Desde la lejana Australia nos llega un debut, el de Patrick Hughes (director, guionista y productor de Red Hill), que transpira aires de viejo western por todos sus poros.

Una pequeña población lejana al mundanal ruido, unos defensores de la ley corruptos, un presidiario fugado que clama venganza y un joven policia obligado por las circunstancias a ejercer de auténtico héroe de la función. Estos son, básicamente, los elementos que maneja Hugues para edificar un debut cinematográfico del que así, de buenas a primeras, sorprende por una razón: Red Hill es una película visualmente hermosa, digna de ser contemplada.

El joven agente de policia Shane Cooper llega a su nuevo destino, Red Hill, acompañado de su mujer, que está a punto de dar a luz al primer hijo de ambos. El primer día de Cooper en el servicio será inolvidable. Un peligroso criminal aborígen escapado de prisión que responde al nombre de Jimmy Conner ha regresado a Red Hill. Silencioso, despiadado y con una puntería prácticamente infalible, Jimmy Conner parece dispuesto a no dejar títere con cabeza en Red Hill. ¿Sus motivaciones? Le corresponde a Cooper, el recién llegado, averiguarlas.

A medio camino entre el thriller, el western crepuscular de Sam Peckimpah y los personajes vengativos de Clint Eastwood (las similitudes con Infierno de Cobardes, dirigida y protagonizada por Eastwood, son evidentes en la presencia de un Jimmy Conner cargado de cierta aura mística e incluso sobrenatural); Red Hill es, ante todo, un ejercicio de estilo cuyo objetivo fundamental es el de recuperar el sabor, la textura y la banda sonora del western adaptándolo a una historia de evidente corte clásico pero ambientada en la actualidad.

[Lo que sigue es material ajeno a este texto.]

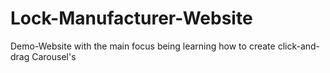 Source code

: # Lock-Manufacturer-Website
Demo-Website with the main focus being learning how to create click-and-drag Carousel's
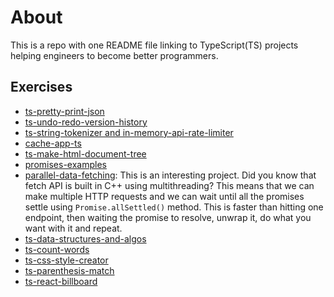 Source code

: # About
This is a repo with one README file linking to TypeScript(TS) projects helping engineers to become better programmers.

## Exercises
- [ts-pretty-print-json](https://github.com/NadiaIdris/ts-pretty-print-json)
- [ts-undo-redo-version-history](https://github.com/NadiaIdris/ts-undo-redo-version-history)
- [ts-string-tokenizer and in-memory-api-rate-limiter](https://github.com/NadiaIdris/ts-string-tokenizer)
- [cache-app-ts](https://github.com/NadiaIdris/cache-app-ts)
- [ts-make-html-document-tree](https://github.com/NadiaIdris/ts-make-html-document-tree)
- [promises-examples](https://github.com/NadiaIdris/promises-examples)
- [parallel-data-fetching](https://github.com/NadiaIdris/parallel-data-fetching): This is an interesting project. Did you know that fetch API is built in C++ using multithreading? This means that we can make multiple HTTP requests and we can wait until all the promises settle using `Promise.allSettled()` method. This is faster than hitting one endpoint, then waiting the promise to resolve, unwrap it, do what you want with it and repeat.  
- [ts-data-structures-and-algos](https://github.com/NadiaIdris/ts-data-structures-and-algos)
- [ts-count-words](https://github.com/NadiaIdris/ts-count-words)
- [ts-css-style-creator](https://github.com/NadiaIdris/ts-css-style-creator)
- [ts-parenthesis-match](https://github.com/NadiaIdris/ts-parenthesis-match)
- [ts-react-billboard](https://github.com/NadiaIdris/ts-react-billboard) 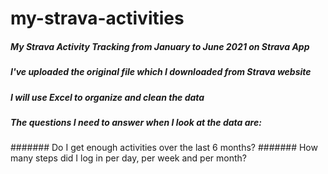 # my-strava-activities
##### My Strava Activity Tracking from January to June 2021 on Strava App
##### I've uploaded the original file which I downloaded from Strava website
##### I will use Excel to organize and clean the data
##### The questions I need to answer when I look at the data are:
####### Do I get enough activities over the last 6 months?
####### How many steps did I log in per day, per week and per month?
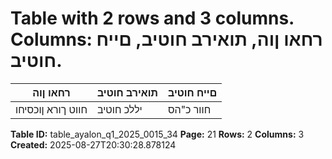 # Table with 2 rows and 3 columns. Columns: רחאו ןוה, תואירב חוטיב, םייח חוטיב.

| רחאו ןוה | תואירב חוטיב | םייח חוטיב |
|---|---|---|
| חווט ךורא ןוכסיחו | יללכ חוטיב | חוור כ"הס |

**Table ID:** table_ayalon_q1_2025_0015_34
**Page:** 21
**Rows:** 2
**Columns:** 3
**Created:** 2025-08-27T20:30:28.878124
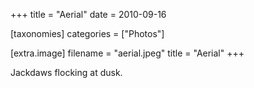 +++
title = "Aerial"
date = 2010-09-16

[taxonomies]
categories = ["Photos"]

[extra.image]
filename = "aerial.jpeg"
title = "Aerial"
+++

Jackdaws flocking at dusk.
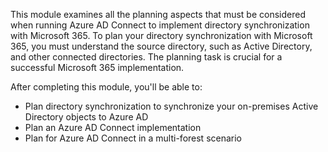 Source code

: This module examines all the planning aspects that must be considered when running Azure AD Connect to implement directory synchronization with Microsoft 365. To plan your directory synchronization with Microsoft 365, you must understand the source directory, such as Active Directory, and other connected directories. The planning task is crucial for a successful Microsoft 365 implementation.

After completing this module, you'll be able to:

 *  Plan directory synchronization to synchronize your on-premises Active Directory objects to Azure AD
 *  Plan an Azure AD Connect implementation
 *  Plan for Azure AD Connect in a multi-forest scenario
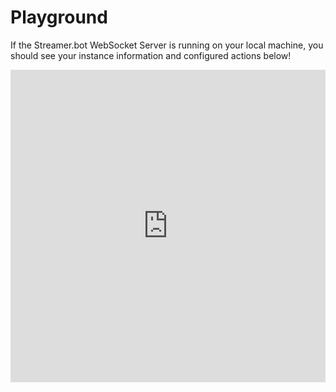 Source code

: # Playground

If the Streamer.bot WebSocket Server is running on your local machine, you should see your instance information and configured actions below!

<iframe height="500" style="width: 100%;" scrolling="no" title="Streamerbot Client Test" src="https://codepen.io/Whipstickgostop/embed/abjGMpa?default-tab=js%2Cresult&editable=true&theme-id=dark" frameborder="no" loading="lazy" allowtransparency="true" allowfullscreen="true">
  See the Pen <a href="https://codepen.io/Whipstickgostop/pen/abjGMpa">
  Streamerbot Client Test</a> by Whipstickgostop (<a href="https://codepen.io/Whipstickgostop">@Whipstickgostop</a>)
  on <a href="https://codepen.io">CodePen</a>.
</iframe>
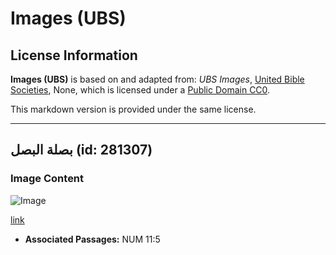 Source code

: # Images (UBS)

## License Information

**Images (UBS)** is based on and adapted from: _UBS Images_, [United Bible Societies](https://unitedbiblesocieties.org/), None, which is licensed under a [Public Domain CC0](https://creativecommons.org/public-domain/cc0/).

This markdown version is provided under the same license.



--------------------------------

## بصلة البصل (id: 281307)

### Image Content

![Image](https://cdn.aquifer.bible/aquifer-content/resources/Media/WEB-0685_onion_bulb.jpg)

[link](https://cdn.aquifer.bible/aquifer-content/resources/Media/WEB-0685_onion_bulb.jpg)

* **Associated Passages:** NUM 11:5

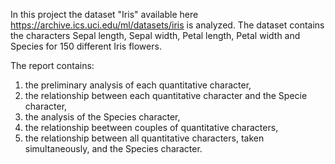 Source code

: In this project the dataset "Iris" available here https://archive.ics.uci.edu/ml/datasets/iris is analyzed. The dataset contains the characters Sepal length, Sepal width, Petal length, 
Petal width and Species for 150 different Iris flowers.

The report contains:

1. the preliminary analysis of each quantitative character,
2. the relationship between each quantitative character and the Specie character,
3. the analysis of the Species character,
4. the relationship beetween couples of quantitative characters,
5. the relationship between all quantitative characters, taken simultaneously, and the Species character.
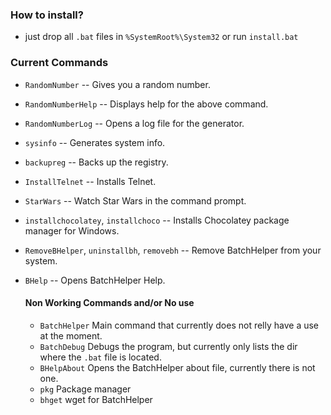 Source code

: ### How to install?
- just drop all `.bat` files in `%SystemRoot%\System32` or run `install.bat`

### Current Commands
- `RandomNumber` -- Gives you a random number.
- `RandomNumberHelp` -- Displays help for the above command.
- `RandomNumberLog` -- Opens a log file for the generator.
- `sysinfo` -- Generates system info.
- `backupreg` -- Backs up the registry.
- `InstallTelnet` -- Installs Telnet.
- `StarWars` -- Watch Star Wars in the command prompt.
- `installchocolatey`, `installchoco` -- Installs Chocolatey package manager for Windows.
- `RemoveBHelper`, `uninstallbh`, `removebh` -- Remove BatchHelper from your system.
- `BHelp` -- Opens BatchHelper Help.

    #### Non Working Commands and/or No use
    - `BatchHelper` Main command that currently does not relly have a use at the moment.
    - `BatchDebug` Debugs the program, but currently only lists the dir where the `.bat` file is located.
    - `BHelpAbout` Opens the BatchHelper about file, currently there is not one.
    - `pkg` Package manager
    - `bhget` wget for BatchHelper
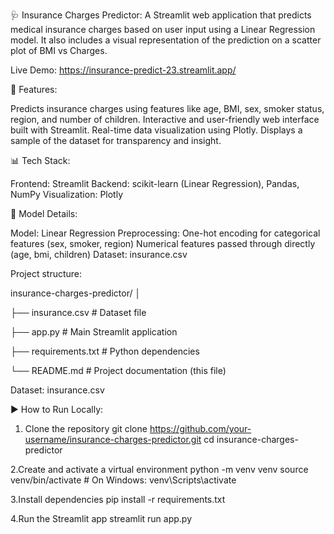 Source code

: 🩺 Insurance Charges Predictor:
A Streamlit web application that predicts medical insurance charges based on user input using a Linear Regression model. It also includes a visual representation of the prediction on a scatter plot of BMI vs Charges.

 Live Demo: https://insurance-predict-23.streamlit.app/

 📌 Features:
 
Predicts insurance charges using features like age, BMI, sex, smoker status, region, and number of children.
Interactive and user-friendly web interface built with Streamlit.
Real-time data visualization using Plotly.
Displays a sample of the dataset for transparency and insight.

📊 Tech Stack:

Frontend: Streamlit
Backend: scikit-learn (Linear Regression), Pandas, NumPy
Visualization: Plotly

🧠 Model Details:

Model: Linear Regression
Preprocessing:
One-hot encoding for categorical features (sex, smoker, region)
Numerical features passed through directly (age, bmi, children)
Dataset: insurance.csv

Project structure:

insurance-charges-predictor/
│

├── insurance.csv               # Dataset file

├── app.py                      # Main Streamlit application

├── requirements.txt            # Python dependencies

└── README.md                   # Project documentation (this file)

Dataset: insurance.csv

▶️ How to Run Locally:

1. Clone the repository
git clone https://github.com/your-username/insurance-charges-predictor.git
cd insurance-charges-predictor

2.Create and activate a virtual environment
python -m venv venv
source venv/bin/activate       # On Windows: venv\Scripts\activate

3.Install dependencies
pip install -r requirements.txt

4.Run the Streamlit app
streamlit run app.py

Desde un punto de vista meramente formal Red Hill es un ejercicio de estilo impecable. La película de Hughes no solo es capaz transmitir todo el sabor del western en una historia que hace auténtica apología de la venganza (una situación muy ligada al género y que tiene en Sin Perdón, nuevamente de Eastwood, una de sus piezas cumbre), si no que además logra destacar como un producto ciertamente atractivo, a simple vista, gracias a su excelente fotografía, su cuidada banda sonora y a unas correctísimas interpretaciones por parte de todos los actores implicados.

El director australiano tiene el enorme acierto – y mérito – de dar siempre con la atmósfera adecuada para su relato, tanto cuando la acción sucede a plena luz del día y los vastos paisajes australianos toman su habitual protagonismo; como cuando el impacable Jimmy Corner busca la oscuridad opresiva de las calles de Red Hill para perpretar su salvaje vendetta (instantes de una violencia seca, contundente y en los que Cooner deviene una especie de asesino deforme e implacable dotado de una resistencia prácticamente inhumana. Son también los instantes en los que Red Hill se acerca al género terrorífico puro y duro).

Pero pese a todas las virtudes que atesora Red Hill a lo largo de su metraje, hay algo que falla. Algo que le impide convertirse finalmente en la película imprescindible que debería haber sido. Le falta pegada. La historia que nos cuenta Red Hill se fundamenta en una sucesión de lugares comunes que Hughes sabe integrar en un envoltorio de gran belleza pero que, a fin de cuentas, nos deja esa incómoda sensación de que lo que estamos viendo ya lo hemos visto antes… en incontables ocasiones. El western es un género estricto, en el que los lugares comunes son prácticamente inevitables, incluso necesarios. Pero de la mezcla, a priori atrevida, de western moderno, thriller y película de venganzas; un servidor auguraba (o al menos mantenía viva la esperanza de que así fuera) un resultado más atrevido, más singular… menos trillado.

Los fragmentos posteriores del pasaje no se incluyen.